━━━━━ Records ━━━━━

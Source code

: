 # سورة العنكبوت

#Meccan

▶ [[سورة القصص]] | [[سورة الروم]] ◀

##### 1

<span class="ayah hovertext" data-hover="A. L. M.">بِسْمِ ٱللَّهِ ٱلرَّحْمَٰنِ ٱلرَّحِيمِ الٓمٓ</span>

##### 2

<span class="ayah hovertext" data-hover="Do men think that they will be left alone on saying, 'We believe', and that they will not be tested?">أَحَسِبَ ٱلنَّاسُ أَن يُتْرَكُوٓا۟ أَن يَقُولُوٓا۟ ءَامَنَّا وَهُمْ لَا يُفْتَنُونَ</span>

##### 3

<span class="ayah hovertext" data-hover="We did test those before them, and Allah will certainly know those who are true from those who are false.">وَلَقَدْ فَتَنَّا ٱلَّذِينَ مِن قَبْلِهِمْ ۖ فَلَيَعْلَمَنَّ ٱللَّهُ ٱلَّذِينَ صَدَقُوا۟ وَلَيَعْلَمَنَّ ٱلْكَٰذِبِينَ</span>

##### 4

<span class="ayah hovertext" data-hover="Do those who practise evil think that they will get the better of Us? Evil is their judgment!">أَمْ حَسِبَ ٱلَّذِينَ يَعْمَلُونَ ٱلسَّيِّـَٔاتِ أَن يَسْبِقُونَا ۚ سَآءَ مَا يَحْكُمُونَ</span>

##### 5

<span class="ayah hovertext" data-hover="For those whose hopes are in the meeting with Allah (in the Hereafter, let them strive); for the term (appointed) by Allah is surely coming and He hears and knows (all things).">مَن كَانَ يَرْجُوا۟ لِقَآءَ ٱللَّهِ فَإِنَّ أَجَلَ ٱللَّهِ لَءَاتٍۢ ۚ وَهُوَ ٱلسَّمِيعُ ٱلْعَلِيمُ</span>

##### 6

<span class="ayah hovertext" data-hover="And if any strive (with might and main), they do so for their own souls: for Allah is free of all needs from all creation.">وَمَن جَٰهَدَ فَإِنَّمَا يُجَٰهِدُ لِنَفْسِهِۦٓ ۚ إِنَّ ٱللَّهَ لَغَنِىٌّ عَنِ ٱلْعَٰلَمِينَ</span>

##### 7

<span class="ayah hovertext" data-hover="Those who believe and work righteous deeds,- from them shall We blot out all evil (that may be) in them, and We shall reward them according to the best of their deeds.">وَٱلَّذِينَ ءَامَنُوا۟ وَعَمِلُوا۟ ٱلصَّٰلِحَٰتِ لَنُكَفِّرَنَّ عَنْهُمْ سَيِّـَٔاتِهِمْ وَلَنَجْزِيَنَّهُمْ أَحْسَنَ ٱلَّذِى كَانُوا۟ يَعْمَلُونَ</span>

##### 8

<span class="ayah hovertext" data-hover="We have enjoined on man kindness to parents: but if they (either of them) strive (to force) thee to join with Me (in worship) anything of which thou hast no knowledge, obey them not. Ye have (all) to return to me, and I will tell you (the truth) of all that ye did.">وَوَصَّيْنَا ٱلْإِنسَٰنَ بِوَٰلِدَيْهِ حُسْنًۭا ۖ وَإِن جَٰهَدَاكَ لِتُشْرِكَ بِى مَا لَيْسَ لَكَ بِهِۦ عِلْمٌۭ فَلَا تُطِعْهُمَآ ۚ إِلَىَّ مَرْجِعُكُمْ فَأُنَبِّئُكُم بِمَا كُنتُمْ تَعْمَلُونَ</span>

━━━━━

**About this exercise:** Return exactly the lines of the listing that run from the one containing "لَغَنِىٌّ عَنِ ٱلْعَٰلَمِينَ</span>" through the last, and no others.

**Task output:**
<span class="ayah hovertext" data-hover="And if any strive (with might and main), they do so for their own souls: for Allah is free of all needs from all creation.">وَمَن جَٰهَدَ فَإِنَّمَا يُجَٰهِدُ لِنَفْسِهِۦٓ ۚ إِنَّ ٱللَّهَ لَغَنِىٌّ عَنِ ٱلْعَٰلَمِينَ</span>

##### 7

<span class="ayah hovertext" data-hover="Those who believe and work righteous deeds,- from them shall We blot out all evil (that may be) in them, and We shall reward them according to the best of their deeds.">وَٱلَّذِينَ ءَامَنُوا۟ وَعَمِلُوا۟ ٱلصَّٰلِحَٰتِ لَنُكَفِّرَنَّ عَنْهُمْ سَيِّـَٔاتِهِمْ وَلَنَجْزِيَنَّهُمْ أَحْسَنَ ٱلَّذِى كَانُوا۟ يَعْمَلُونَ</span>

##### 8

<span class="ayah hovertext" data-hover="We have enjoined on man kindness to parents: but if they (either of them) strive (to force) thee to join with Me (in worship) anything of which thou hast no knowledge, obey them not. Ye have (all) to return to me, and I will tell you (the truth) of all that ye did.">وَوَصَّيْنَا ٱلْإِنسَٰنَ بِوَٰلِدَيْهِ حُسْنًۭا ۖ وَإِن جَٰهَدَاكَ لِتُشْرِكَ بِى مَا لَيْسَ لَكَ بِهِۦ عِلْمٌۭ فَلَا تُطِعْهُمَآ ۚ إِلَىَّ مَرْجِعُكُمْ فَأُنَبِّئُكُم بِمَا كُنتُمْ تَعْمَلُونَ</span>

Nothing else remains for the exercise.